Continuing the theme, here's the Philippines' version of the 1960s' "Batman" TV show, presented as a feel-good spoof. Director Tony Reyes has also served up Pinoy takes on such Western heroes as Tarzan, RoboCop, He-Man, The Lone Ranger, the "Miami Vice" and "Lethal Weapon" duos and Tango & Cash(?!?), but the first one I ever heard about was this zany-looking lawsuit bait from 1993 featuring popular comedian Joey de Leon. Apparently, in this film, Batman and Robin are actually brothers (played by Joey and his son, Keempee) who strap on the superhero costumes in order to stop a crime spree by a mustachioed Joker, a relatively svelte Penguin and a Catwoman who's adopted a red-and-blue color scheme. Of course, they employ the help of some musical numbers and a few onomatopoeic fight scene intertitles that appear to be lifted straight from the iconic Adam West series. The finale reportedly features appearances by Wonder Woman and a midget Spider-Man. I must say, Heath Ledger was real good, but this dude looks like the scariest Joker ever.



"Little Red Riding Hood and the Monsters"

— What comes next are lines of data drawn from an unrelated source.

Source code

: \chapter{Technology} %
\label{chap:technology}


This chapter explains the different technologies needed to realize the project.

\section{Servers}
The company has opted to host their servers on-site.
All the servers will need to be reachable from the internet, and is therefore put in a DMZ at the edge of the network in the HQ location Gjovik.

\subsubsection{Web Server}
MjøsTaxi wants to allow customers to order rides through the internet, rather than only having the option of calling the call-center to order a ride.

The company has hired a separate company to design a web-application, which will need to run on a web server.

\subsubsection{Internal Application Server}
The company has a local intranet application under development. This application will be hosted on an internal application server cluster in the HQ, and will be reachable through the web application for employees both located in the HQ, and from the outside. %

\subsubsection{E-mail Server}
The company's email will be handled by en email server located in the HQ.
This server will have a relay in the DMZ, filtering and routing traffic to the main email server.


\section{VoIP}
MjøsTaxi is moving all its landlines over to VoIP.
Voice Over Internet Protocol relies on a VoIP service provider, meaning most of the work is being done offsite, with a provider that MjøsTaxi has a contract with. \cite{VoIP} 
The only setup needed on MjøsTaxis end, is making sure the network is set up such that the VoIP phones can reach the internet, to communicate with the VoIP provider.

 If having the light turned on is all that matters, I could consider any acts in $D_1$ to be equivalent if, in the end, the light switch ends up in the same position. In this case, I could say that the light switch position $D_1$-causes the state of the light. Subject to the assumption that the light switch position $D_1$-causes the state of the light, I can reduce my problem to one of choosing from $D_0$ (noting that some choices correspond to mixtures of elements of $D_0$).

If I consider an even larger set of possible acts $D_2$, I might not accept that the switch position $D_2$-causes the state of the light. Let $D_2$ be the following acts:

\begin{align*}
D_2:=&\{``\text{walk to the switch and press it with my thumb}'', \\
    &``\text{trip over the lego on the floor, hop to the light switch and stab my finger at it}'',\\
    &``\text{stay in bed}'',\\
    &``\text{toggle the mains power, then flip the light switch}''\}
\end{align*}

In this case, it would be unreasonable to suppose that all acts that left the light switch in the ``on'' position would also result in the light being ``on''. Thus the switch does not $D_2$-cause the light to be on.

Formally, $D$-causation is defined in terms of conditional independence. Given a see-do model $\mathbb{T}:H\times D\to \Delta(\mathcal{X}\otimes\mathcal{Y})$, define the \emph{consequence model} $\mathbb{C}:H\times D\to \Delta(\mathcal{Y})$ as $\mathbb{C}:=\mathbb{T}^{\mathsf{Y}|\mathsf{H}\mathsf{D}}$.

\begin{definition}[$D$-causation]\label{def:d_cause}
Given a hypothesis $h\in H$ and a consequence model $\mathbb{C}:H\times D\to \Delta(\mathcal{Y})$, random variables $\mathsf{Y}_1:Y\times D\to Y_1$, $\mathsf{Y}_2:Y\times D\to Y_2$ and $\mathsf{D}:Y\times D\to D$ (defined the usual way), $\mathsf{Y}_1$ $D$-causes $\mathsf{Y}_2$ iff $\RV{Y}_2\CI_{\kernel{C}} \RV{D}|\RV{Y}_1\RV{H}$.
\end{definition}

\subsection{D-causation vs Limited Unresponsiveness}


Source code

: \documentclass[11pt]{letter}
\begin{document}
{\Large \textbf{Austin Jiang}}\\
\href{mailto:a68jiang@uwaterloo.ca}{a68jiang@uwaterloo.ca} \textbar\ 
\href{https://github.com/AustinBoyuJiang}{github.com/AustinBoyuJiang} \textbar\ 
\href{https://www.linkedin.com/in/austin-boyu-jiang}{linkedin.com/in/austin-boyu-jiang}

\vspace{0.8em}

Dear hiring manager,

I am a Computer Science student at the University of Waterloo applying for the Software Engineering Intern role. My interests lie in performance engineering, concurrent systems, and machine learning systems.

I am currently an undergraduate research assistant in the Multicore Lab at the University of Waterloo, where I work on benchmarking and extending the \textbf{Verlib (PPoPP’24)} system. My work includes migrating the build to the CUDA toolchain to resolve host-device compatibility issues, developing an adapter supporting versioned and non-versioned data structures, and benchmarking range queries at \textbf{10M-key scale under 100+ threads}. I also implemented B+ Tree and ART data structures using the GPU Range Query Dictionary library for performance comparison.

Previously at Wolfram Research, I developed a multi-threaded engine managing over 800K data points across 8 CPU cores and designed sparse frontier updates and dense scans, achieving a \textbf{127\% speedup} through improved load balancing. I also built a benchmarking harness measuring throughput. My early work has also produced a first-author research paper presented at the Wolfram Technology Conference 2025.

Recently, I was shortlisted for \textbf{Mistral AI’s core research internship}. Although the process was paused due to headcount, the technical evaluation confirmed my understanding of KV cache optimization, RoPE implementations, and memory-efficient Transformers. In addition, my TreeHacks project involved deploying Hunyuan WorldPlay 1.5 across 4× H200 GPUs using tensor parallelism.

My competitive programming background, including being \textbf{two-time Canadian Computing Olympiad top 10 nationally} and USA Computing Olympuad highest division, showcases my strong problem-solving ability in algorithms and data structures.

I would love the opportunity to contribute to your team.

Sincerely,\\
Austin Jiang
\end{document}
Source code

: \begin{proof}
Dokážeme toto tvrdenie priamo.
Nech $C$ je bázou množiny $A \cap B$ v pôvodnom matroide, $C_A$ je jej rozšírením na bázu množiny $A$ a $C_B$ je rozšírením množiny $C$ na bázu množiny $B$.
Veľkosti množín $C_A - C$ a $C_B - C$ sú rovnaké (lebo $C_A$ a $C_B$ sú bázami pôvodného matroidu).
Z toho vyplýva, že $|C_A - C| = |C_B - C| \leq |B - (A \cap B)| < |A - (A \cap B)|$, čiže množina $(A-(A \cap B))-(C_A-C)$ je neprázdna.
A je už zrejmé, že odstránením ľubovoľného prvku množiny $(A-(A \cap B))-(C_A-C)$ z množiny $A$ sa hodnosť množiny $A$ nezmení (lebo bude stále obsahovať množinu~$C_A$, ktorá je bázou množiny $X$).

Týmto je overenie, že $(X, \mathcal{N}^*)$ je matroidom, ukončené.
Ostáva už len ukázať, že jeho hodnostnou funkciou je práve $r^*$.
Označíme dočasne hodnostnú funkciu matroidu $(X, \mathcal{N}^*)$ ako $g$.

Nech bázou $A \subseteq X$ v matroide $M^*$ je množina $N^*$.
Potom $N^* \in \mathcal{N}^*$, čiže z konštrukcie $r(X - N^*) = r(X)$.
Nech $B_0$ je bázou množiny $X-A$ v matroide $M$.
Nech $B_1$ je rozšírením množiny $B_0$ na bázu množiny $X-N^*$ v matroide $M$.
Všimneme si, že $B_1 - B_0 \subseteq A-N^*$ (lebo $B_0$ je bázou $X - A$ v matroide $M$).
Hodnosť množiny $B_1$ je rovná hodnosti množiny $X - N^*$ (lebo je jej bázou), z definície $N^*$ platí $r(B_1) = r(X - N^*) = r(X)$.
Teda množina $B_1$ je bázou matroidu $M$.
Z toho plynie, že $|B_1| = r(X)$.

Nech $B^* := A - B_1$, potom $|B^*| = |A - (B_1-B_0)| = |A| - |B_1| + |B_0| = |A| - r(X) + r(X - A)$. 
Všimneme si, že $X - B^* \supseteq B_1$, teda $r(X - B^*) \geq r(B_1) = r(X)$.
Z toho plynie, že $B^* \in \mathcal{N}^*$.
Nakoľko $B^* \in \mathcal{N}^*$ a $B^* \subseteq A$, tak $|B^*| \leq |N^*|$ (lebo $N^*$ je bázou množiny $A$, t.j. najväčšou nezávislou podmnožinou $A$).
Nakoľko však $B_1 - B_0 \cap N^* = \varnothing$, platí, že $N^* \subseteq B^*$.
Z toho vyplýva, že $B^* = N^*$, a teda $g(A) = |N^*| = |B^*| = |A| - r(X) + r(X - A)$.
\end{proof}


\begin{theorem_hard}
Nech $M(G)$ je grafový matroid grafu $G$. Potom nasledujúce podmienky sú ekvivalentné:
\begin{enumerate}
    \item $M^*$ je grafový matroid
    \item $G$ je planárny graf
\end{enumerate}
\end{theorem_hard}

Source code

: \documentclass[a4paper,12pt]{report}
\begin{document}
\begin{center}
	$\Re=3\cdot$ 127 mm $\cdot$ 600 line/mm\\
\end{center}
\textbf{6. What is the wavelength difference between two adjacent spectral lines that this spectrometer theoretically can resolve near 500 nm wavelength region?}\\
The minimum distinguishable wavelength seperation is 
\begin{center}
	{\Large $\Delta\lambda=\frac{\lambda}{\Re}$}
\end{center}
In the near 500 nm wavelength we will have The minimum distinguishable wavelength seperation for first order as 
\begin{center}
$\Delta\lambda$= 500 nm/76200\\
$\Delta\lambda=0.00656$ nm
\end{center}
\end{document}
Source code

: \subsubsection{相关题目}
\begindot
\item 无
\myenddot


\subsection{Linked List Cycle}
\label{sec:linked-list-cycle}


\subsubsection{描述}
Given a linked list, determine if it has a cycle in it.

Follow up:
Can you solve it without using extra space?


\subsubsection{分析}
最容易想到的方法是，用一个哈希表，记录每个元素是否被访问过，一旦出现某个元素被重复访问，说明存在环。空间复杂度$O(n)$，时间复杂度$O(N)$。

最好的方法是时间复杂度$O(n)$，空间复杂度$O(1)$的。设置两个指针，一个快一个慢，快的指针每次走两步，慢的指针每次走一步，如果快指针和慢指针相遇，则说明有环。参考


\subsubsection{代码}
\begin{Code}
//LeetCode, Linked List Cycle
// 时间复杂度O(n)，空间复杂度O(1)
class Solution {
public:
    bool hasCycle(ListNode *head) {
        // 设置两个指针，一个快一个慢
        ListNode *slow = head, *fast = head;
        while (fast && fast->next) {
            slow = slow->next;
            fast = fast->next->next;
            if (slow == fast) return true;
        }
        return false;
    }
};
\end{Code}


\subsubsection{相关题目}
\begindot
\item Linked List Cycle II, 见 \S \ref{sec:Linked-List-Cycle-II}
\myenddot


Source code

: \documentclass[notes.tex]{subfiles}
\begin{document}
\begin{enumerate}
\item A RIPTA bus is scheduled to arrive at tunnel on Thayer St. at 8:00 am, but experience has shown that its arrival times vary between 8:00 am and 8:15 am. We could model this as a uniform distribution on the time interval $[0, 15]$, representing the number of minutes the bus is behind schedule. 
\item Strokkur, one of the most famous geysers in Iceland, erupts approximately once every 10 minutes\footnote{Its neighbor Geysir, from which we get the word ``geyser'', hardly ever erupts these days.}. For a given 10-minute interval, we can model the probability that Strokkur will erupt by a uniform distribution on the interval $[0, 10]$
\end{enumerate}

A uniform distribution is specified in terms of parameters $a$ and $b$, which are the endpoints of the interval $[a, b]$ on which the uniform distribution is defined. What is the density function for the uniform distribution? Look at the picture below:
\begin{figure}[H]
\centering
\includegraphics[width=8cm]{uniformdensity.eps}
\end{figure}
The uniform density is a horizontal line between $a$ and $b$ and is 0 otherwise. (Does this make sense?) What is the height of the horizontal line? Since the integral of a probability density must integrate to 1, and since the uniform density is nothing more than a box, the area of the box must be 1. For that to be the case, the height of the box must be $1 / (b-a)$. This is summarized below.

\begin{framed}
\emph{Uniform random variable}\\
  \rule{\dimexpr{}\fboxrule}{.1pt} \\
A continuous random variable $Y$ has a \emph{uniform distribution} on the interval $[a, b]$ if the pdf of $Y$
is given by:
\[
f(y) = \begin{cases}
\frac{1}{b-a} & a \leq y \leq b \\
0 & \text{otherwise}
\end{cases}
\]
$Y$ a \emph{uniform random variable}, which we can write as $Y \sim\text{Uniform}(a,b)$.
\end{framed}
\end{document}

Here's more ostensibly family-friendly business, the sort of terrifying children's movie the world will probably never see again. Bloomington, IL native and exploitation producer K. Gordon Murray imported a lot of weird Mexican shit, mostly horror flicks and kiddie pics, the most celebrated being MST3K favorites "The Robot vs. the Aztec Mummy" and "Santa Claus." (He also brought Americans "The Brainiac," about which you remember me writing a few months ago.) This is one of many fairy tale-inspired pictures that Murray stuffed onto weekend-only double features, bizarre but energetically dubbed productions that resemble a rural park district's unauthorized stage production of "H.R. Pufnstuf." Its washed-out color, cheap but bright set design and ratty-looking costumes make it look like prime acid era kidsploitation (as well as John Waters' "Desperate Living"). The plot, which imaginatively confounds the storybook lore of Little Red Riding Hood and Tom Thumb with witches, Frankensteins, dragons, cavemen and robots, makes it sound like a nightmare-giving classic. I can't wait to see the forthcoming documentary on Murray, which might make a good double feature with "Not Quite Hollywood."



"Terror"
Although he only made a handful of flicks, Norman J. Warren was one of very few exploitation-era British sleazemasters of any repute. He's probably best known for "Inseminoid," one of several gory "Alien" knock-offs in which a woman is graphically impregnated by a slimy creature from beyond the stars. I saw that one under its old American video title, "Horror Planet," but don't really remember anything about it... as far as that sort of stuff goes, I prefer "Galaxy of Terror," simply because it embarasses production designer/second unit director James Cameron, has a great cast and you get to see Joanie Cunningham's head explode. Now, despite its generic title and relative obscurity, Warren's "Terror" has been reassessed in recent years as a long-buried gem of low-budget "Suspiria" worship. As you probably know, that's my favorite horror movie, and although many people have claimed it has inspired their work, I've never seen anything that approximates its balance of style, grace, savagery and mythical nonsense. Argento himself came close with "Inferno," but the unintentionally ridiculous "La Terza Madre" proved ol' Dario has completely lost his impulse to let images and sound lead the viewer like the primal pull of a nightmare. From what I've read, it appears that Mr. Warren understood why "Suspiria" is a great film, so I am itching to watch his own amalgamation of arcane witchcraft, startling murders and psychedelic light gels.